TRY IT: Please give again, exactly and in full, each line from the one holding "- Load 3: Repetitions 2 × 15 steps" to the end of the listing.

RECORDS PROVIDED: Begin

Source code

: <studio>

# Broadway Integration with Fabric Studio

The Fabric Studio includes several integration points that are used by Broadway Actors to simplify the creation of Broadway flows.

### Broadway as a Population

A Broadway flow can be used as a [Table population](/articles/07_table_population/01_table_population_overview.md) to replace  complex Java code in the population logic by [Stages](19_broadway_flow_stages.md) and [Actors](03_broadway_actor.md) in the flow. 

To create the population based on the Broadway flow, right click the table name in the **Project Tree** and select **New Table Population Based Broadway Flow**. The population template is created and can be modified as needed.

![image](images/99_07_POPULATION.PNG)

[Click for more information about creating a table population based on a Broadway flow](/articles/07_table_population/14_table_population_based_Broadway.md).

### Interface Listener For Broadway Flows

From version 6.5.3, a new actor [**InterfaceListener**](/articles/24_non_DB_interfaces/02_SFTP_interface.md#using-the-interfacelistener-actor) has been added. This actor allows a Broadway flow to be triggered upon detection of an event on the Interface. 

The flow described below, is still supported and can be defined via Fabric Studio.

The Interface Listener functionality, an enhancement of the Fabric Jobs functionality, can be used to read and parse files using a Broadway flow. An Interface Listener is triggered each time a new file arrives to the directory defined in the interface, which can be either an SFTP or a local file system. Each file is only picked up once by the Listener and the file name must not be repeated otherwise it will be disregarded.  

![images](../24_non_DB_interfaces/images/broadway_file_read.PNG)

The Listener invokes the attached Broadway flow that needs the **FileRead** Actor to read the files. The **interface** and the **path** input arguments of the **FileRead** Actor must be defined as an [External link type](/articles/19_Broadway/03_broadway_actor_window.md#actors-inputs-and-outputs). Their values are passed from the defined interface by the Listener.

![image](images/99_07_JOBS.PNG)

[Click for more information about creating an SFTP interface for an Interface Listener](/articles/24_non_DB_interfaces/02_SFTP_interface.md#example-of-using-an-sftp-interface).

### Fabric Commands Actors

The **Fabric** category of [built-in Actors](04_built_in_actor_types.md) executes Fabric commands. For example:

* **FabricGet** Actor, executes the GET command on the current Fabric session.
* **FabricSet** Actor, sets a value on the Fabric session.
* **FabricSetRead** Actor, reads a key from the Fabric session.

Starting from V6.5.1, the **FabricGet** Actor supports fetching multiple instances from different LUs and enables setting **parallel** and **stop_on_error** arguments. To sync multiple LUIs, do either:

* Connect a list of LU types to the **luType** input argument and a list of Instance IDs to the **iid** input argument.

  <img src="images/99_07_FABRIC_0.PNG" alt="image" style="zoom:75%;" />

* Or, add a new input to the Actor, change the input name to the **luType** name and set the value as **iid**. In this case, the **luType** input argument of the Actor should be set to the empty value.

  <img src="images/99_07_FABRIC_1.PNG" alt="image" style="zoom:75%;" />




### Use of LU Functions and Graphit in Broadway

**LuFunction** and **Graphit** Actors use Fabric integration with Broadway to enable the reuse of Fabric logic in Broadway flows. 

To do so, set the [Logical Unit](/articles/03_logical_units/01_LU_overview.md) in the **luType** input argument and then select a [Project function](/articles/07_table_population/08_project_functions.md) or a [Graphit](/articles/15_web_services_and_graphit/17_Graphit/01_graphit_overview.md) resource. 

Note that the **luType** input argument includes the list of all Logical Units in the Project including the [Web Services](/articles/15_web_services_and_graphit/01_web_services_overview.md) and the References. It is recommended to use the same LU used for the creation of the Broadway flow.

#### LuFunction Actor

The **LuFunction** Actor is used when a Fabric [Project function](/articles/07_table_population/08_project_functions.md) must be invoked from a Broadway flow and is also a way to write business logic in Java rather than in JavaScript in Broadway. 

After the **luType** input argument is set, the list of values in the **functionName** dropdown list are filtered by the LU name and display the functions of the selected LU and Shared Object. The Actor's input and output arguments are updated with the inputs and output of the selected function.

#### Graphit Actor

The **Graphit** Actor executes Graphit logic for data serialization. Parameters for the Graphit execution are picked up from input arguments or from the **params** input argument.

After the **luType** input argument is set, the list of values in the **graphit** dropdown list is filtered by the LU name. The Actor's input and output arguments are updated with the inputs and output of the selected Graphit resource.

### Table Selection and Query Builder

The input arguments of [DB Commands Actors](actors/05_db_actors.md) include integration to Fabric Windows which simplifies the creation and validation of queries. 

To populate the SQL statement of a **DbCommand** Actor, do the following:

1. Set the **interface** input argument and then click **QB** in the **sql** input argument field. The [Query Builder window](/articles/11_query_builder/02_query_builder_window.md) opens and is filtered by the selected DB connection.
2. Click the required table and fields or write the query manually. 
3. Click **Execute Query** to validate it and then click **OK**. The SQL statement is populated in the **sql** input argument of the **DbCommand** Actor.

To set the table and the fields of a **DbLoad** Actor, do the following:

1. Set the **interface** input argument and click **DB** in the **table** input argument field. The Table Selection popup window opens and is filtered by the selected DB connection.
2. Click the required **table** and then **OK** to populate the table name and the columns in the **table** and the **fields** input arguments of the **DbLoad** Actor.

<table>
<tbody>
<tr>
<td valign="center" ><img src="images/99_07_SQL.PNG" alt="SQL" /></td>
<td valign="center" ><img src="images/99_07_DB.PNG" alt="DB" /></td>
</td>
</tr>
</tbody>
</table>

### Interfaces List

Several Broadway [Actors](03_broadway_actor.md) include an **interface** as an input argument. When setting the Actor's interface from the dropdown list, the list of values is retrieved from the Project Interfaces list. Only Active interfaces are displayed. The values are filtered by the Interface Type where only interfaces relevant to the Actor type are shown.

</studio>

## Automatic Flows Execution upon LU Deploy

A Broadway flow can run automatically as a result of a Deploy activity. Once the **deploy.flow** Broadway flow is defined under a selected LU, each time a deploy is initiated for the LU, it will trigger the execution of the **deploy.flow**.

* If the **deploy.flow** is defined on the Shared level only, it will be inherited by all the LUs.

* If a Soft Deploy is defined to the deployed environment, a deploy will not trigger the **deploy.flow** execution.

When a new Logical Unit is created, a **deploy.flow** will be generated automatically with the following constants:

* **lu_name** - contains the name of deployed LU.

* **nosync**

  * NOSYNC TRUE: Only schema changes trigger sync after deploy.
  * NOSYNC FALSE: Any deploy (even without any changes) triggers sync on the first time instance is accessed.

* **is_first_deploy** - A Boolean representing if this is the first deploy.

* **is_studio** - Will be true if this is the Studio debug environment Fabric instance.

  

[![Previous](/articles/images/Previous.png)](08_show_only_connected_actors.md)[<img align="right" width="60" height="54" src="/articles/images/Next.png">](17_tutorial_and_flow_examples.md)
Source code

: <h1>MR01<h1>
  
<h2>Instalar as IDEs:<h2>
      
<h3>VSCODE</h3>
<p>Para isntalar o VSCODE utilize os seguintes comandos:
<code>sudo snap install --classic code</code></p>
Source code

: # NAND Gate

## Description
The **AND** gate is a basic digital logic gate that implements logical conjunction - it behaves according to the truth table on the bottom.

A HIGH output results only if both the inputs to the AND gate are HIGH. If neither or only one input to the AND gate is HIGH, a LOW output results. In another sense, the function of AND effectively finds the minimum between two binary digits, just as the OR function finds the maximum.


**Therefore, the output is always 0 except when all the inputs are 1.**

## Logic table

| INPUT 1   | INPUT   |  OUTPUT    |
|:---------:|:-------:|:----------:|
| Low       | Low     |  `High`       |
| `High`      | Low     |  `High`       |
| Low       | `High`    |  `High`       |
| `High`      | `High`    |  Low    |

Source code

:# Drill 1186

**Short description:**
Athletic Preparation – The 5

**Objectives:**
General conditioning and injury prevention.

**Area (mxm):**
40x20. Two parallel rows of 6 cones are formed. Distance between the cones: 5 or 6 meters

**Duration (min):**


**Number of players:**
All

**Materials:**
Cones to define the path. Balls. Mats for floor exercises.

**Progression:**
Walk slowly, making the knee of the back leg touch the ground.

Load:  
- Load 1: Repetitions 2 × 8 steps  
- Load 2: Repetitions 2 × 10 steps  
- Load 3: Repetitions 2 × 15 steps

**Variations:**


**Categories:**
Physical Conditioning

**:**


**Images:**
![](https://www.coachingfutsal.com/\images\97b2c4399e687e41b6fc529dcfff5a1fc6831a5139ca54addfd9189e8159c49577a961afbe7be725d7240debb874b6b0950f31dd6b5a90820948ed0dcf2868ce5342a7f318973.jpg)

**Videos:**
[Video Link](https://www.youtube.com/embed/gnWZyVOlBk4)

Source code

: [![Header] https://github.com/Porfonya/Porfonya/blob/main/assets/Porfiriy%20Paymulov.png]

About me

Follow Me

RECORDS PROVIDED: End

REPLY:
- Load 3: Repetitions 2 × 15 steps

**Variations:**


**Categories:**
Physical Conditioning

**:**


**Images:**
![](https://www.coachingfutsal.com/\images\97b2c4399e687e41b6fc529dcfff5a1fc6831a5139ca54addfd9189e8159c49577a961afbe7be725d7240debb874b6b0950f31dd6b5a90820948ed0dcf2868ce5342a7f318973.jpg)

**Videos:**
[Video Link](https://www.youtube.com/embed/gnWZyVOlBk4)

Source code

: [![Header] https://github.com/Porfonya/Porfonya/blob/main/assets/Porfiriy%20Paymulov.png]

About me

Follow Me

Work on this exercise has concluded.